Furthermore, according to the second aspect of the present invention, the output of the electromagnetic wave generation device is enhanced at the peak period during the electromagnetic wave emission period. Accordingly, it is possible to ensure the occurrence of the breakdown, and thus stably generate the electromagnetic wave plasma.

Furthermore, according to the third aspect of the present invention, since the fluctuation in plasma density hardly exerts an adverse influence on the internal combustion engine, the electromagnetic wave that has the peak during the rise thereof is employed. Accordingly, it is possible to downsize the electromagnetic wave generation device virtually without affecting the internal combustion engine.

Especially in the internal combustion engine, there is a case in which plasma is generated under a high pressure such as during a compression stroke. In such a case, the electromagnetic wave is required to have a larger amount of power in order to cause the breakdown to occur in comparison with a case in which the plasma is used in a manufacturing process. According to the third aspect of the present invention, in an internal combustion engine that usually requires a large sized electromagnetic wave generation device, it is possible to downsize the electromagnetic wave generation device.

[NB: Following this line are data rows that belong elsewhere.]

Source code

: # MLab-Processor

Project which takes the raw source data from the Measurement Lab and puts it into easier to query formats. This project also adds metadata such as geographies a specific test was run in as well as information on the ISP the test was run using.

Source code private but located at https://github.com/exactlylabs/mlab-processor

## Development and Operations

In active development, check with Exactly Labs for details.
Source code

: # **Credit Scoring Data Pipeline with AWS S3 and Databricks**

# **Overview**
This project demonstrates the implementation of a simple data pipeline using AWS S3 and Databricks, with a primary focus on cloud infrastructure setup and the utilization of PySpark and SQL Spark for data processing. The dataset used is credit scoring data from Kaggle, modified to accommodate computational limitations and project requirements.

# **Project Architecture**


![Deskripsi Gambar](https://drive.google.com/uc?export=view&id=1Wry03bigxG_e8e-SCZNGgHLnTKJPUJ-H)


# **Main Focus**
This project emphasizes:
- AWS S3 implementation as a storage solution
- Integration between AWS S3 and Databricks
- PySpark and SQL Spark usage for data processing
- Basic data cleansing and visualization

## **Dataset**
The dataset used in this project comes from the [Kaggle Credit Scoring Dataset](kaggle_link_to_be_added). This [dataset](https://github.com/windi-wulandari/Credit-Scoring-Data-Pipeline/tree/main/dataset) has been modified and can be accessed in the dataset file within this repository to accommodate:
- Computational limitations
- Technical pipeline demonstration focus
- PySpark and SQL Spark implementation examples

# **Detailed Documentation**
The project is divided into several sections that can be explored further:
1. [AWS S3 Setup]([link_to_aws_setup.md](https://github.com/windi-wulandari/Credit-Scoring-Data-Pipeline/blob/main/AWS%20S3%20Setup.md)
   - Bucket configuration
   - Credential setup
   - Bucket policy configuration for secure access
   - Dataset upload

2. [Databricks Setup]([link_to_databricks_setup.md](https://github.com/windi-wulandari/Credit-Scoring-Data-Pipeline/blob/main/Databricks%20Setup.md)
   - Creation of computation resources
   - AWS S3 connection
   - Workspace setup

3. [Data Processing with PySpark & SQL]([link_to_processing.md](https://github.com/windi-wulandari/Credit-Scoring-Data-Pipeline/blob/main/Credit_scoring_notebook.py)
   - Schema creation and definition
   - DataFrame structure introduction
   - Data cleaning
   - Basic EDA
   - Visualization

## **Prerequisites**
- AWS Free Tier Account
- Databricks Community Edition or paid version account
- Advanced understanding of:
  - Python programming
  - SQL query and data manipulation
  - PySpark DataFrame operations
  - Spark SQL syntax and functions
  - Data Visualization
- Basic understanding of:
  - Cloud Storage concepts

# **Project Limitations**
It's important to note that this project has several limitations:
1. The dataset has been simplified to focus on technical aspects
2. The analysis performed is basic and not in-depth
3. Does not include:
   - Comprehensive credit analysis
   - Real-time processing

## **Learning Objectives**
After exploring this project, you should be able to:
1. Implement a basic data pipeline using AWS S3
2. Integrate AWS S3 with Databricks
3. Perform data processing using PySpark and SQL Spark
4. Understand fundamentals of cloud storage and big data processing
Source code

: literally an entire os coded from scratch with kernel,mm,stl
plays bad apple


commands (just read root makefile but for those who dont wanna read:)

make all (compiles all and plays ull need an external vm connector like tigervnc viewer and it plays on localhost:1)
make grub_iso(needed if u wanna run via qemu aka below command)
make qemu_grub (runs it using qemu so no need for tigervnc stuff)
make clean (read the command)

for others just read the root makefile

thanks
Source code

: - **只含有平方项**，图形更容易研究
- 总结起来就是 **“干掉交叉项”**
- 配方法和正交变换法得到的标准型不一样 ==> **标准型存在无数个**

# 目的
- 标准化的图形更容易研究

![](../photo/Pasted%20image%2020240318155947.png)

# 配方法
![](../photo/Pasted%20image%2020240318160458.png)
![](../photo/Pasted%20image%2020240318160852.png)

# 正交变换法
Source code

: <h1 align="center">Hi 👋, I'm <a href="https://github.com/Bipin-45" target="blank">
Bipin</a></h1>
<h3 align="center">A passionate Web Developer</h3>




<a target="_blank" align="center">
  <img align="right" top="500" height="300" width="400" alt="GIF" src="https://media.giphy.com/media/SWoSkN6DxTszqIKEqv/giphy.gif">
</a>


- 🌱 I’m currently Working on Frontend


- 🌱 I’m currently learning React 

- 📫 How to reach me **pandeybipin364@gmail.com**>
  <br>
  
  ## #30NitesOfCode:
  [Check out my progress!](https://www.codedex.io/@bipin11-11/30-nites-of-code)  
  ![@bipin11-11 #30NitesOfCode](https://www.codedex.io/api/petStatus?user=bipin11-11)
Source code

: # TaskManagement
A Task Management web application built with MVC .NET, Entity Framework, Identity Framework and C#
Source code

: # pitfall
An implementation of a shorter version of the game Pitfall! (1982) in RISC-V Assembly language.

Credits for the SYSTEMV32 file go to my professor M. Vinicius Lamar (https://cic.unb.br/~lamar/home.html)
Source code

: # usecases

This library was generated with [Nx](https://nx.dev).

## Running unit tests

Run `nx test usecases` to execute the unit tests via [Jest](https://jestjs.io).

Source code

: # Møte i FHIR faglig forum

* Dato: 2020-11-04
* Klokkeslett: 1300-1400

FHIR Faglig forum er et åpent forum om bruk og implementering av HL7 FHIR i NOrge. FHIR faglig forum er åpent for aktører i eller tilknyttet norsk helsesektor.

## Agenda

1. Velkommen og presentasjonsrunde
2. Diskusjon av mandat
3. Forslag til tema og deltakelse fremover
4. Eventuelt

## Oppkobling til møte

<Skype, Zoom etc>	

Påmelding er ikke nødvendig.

BRIEF DESCRIPTION OF THE DRAWINGS

FIG. 1 is a vertical cross sectional view of an internal combustion engine according to a first embodiment;

FIG. 2 is a front view of a ceiling surface of a combustion chamber of the internal combustion engine according to the first embodiment;

FIG. 3 is a block diagram of a plasma generation device according to the first embodiment;

FIG. 4 is a diagram showing a waveform of a microwave pulse according to the first embodiment;

FIG. 5 is a block diagram of an electromagnetic wave generation device according to a first modified example of the first embodiment; and

FIG. 6 is a vertical cross sectional view of a main part of an internal combustion engine according to a second embodiment.

BEST MODE FOR CARRYING OUT THE INVENTION

In the following, a detailed description will be given of embodiments of the present invention with reference to drawings. It should be noted that the following embodiments are merely preferable examples, and do not limit the scope of the present invention, applied field thereof, or application thereof.

First Embodiment

The first embodiment is directed to an internal combustion engine 10 according to the present invention. The internal combustion engine 10 is a reciprocating type internal combustion engine in which pistons 23 reciprocate. The internal combustion engine 10 includes an internal combustion engine main body 11 and a plasma generation device 30. In the internal combustion engine 10, a combustion cycle is repeated in which a fuel air mixture in a combustion chamber 20 is ignited and combusted by way of plasma generated by the plasma generation device 30.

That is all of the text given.